Machine Learning Scientist
Rime
Software Engineering
United States
Location
United States
Employment Type
Full time
Location Type
Remote
Department
Modeling
Machine Learning Scientist
Rime builds voice AI for enterprises running customer experiences at scale. Our text-to-speech models are purpose-built for high-volume conversational deployments, engineered for the pronunciation accuracy, latency, and deployment flexibility that production environments actually demand.
We started from a different premise than the rest of the field: voice AI isn't bottlenecked by model architecture. It's bottlenecked by data. So before we trained a single model, we built our own corpus: full-duplex, studio-quality conversational speech, recorded and annotated by PhD linguists. That's our moat. It's also why enterprises pick Rime when pilots need to convert into production.
We're backed by top-tier investors including Unusual Ventures, and we've built a team at the intersection of product, research, and craft. Building voice models is an art. We intend to master it.
Role Overview
We're hiring a Machine Learning Scientist to push the frontier of speech synthesis and speech understanding at Rime.
What You'll Own
Design, train, and evaluate speech synthesis models, autoregressive and non-autoregressive.
Drive research on full-duplex and half-duplex multi-modal architectures, including unified S2S systems.
Choose and iterate on speech representations: neural codecs, semantic tokens, mel features, continuous latents.
Build rigorous evaluation, objective and perceptual. Hold the bar on quality and prosodic control.
Collaborate with our linguists on TTS frontend behavior so modeling and frontend choices reinforce each other.
What We're Looking For
Deep familiarity with the speech synthesis literature, contemporary and historical — Tacotron, FastSpeech, VITS, VALL-E, the codec-LM lineage. Opinions on what worked and why.
Hands-on training with neural codecs (EnCodec, DAC, Mimi, etc.) and multiple representation choices.
Experience with full- or half-duplex multi-modal modeling (Moshi, LLaMA-Omni, streaming S2S).
Strong attention to detail on data quality. You notice when an annotation pipeline is silently degrading or when an eval set has leakage.

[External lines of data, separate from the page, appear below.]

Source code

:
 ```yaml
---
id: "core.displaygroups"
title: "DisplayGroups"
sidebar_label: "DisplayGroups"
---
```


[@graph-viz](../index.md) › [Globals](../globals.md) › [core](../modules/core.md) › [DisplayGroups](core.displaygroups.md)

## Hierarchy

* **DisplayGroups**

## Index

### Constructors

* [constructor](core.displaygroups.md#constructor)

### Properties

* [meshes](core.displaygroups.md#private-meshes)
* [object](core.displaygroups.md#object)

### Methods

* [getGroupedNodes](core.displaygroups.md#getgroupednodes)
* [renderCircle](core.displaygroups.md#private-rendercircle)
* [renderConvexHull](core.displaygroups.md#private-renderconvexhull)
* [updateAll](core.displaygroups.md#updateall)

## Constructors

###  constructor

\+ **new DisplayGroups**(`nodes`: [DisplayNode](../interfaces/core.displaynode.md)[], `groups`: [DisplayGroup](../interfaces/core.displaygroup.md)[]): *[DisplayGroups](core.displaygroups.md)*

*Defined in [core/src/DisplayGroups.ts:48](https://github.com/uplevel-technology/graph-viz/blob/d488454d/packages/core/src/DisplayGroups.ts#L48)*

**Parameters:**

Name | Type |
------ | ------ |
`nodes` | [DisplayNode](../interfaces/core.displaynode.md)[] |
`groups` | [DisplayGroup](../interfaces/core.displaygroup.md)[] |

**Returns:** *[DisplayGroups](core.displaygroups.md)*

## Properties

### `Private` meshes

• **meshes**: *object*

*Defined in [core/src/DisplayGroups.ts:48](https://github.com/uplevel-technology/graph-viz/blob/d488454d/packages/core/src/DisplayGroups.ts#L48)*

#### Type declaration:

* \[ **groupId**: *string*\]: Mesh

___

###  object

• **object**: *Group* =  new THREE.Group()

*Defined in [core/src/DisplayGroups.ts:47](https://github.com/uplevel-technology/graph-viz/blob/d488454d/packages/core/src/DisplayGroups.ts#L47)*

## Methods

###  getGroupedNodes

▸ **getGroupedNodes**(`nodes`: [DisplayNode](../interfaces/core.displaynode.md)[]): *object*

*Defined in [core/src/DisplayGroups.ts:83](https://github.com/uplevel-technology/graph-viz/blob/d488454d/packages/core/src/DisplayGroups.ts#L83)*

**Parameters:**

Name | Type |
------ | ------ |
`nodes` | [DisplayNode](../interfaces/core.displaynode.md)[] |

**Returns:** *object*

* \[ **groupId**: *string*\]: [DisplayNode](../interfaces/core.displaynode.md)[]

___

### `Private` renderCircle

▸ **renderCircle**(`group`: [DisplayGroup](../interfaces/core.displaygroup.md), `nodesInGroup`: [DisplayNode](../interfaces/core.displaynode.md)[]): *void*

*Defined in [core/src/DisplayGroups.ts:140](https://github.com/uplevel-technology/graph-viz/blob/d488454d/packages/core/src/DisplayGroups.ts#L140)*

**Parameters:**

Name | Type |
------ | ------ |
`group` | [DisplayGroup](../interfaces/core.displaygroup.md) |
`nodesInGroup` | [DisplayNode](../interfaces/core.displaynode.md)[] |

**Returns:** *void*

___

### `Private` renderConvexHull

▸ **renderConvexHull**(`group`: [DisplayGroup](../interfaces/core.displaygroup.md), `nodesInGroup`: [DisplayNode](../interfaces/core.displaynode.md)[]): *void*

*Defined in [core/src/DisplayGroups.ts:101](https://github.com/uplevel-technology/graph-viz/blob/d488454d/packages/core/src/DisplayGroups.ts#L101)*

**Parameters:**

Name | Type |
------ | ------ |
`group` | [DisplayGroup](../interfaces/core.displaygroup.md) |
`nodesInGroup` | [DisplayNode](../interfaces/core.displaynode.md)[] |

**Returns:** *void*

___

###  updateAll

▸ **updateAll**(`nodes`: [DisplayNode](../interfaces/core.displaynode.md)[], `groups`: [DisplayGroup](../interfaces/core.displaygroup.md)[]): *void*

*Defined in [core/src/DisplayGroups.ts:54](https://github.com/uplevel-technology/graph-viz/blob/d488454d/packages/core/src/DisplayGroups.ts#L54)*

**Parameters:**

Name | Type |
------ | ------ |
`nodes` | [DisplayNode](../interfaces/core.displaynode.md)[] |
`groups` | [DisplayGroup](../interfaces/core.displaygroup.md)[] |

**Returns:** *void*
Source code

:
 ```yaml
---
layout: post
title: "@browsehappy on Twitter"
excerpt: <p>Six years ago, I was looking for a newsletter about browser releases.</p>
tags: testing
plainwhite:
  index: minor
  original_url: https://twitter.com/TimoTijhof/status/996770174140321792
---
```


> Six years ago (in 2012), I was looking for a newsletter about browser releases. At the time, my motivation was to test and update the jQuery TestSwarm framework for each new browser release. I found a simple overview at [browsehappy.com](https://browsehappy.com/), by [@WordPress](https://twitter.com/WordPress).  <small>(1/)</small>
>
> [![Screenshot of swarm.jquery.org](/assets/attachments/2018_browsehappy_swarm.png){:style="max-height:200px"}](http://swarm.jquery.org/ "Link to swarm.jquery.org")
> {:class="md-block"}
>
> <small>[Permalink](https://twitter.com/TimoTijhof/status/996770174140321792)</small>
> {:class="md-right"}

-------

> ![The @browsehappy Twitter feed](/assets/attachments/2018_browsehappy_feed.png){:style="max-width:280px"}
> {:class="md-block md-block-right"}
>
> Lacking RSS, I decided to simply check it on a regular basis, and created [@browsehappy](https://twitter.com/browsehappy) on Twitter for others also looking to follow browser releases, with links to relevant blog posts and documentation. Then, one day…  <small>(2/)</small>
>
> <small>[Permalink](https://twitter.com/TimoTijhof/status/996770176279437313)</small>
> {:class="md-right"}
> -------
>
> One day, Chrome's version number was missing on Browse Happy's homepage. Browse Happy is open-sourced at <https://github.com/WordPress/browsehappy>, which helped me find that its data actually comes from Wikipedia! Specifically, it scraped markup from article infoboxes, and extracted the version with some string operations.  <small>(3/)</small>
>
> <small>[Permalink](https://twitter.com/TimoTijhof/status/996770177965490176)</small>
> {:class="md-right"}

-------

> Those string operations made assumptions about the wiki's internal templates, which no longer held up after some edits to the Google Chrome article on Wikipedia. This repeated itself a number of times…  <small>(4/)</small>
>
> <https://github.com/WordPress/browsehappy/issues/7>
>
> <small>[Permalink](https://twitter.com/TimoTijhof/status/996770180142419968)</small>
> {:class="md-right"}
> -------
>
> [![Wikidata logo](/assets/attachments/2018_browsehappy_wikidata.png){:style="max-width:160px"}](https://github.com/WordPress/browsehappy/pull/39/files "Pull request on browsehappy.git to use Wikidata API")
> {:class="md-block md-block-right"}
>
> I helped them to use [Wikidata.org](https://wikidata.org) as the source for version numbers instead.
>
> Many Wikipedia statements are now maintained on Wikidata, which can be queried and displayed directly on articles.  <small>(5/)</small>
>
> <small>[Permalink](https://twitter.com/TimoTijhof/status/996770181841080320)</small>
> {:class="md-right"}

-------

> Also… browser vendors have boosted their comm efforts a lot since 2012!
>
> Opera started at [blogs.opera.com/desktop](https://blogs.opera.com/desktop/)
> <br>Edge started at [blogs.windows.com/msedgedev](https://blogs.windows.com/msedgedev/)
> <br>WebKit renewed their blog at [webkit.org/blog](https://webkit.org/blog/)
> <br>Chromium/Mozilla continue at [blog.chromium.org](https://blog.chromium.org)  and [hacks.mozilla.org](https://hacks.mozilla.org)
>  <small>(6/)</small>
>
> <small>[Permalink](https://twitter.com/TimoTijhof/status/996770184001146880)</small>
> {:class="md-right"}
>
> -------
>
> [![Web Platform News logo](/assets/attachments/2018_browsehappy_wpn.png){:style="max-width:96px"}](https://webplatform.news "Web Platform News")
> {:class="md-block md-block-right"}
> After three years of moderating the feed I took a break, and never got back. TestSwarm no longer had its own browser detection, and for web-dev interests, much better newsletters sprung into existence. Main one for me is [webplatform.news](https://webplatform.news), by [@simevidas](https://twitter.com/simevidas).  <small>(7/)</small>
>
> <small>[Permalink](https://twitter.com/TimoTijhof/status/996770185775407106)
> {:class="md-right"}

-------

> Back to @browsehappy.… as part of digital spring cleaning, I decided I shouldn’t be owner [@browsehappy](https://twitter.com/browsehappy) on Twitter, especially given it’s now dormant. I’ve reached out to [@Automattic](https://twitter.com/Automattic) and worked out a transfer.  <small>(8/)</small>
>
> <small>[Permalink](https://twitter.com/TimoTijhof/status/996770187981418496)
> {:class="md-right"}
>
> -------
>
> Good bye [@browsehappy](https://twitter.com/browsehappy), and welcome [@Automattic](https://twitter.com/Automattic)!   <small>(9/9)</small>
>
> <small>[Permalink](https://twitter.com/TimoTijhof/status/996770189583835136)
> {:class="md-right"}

Willing to roll up your sleeves on unglamorous data and training work — paired with the agency to build pipelines so the team isn't stuck doing it by hand.
Working knowledge of TTS frontend (G2P, normalization, prosody) and experience working with linguists.
Strong PyTorch fundamentals. Comfortable with training loops, distributed training, model internals.
PhD or equivalent research experience in speech, audio, ML, or computational linguistics or a track record that makes the credential irrelevant.
Nice to have
Multilingual TTS experience.
Background in prosody or paralinguistics.
Published work in speech, audio, or core ML venues.
Experience taking research models to production: quantization, distillation, streaming inference.
Why Join Rime
Category-defining voice AI infrastructure, not incremental research deltas.
Direct collaboration with founders, including a CEO with a Stanford computational linguistics PhD.
Real impact on company trajectory.
Meaningful equity upside.
High ownership, high standards, low bureaucracy.
What We Offer
Competitive base + meaningful early-stage equity
Remote-friendly
Visa sponsorship available
Access to a proprietary, full-duplex, studio-quality conversational speech corpus
Compute and tooling to do the work
Direct influence on the future of voice AI
At Rime, we...
Are outliers
Cut through the hype to focus on the craft
Move fast with agency and freedom
Maintain a growth mindset, finding joy in the struggle
Do the right things, knowing that it'll lead to making money
If that sounds like you too, you'll be a great fit for Rime!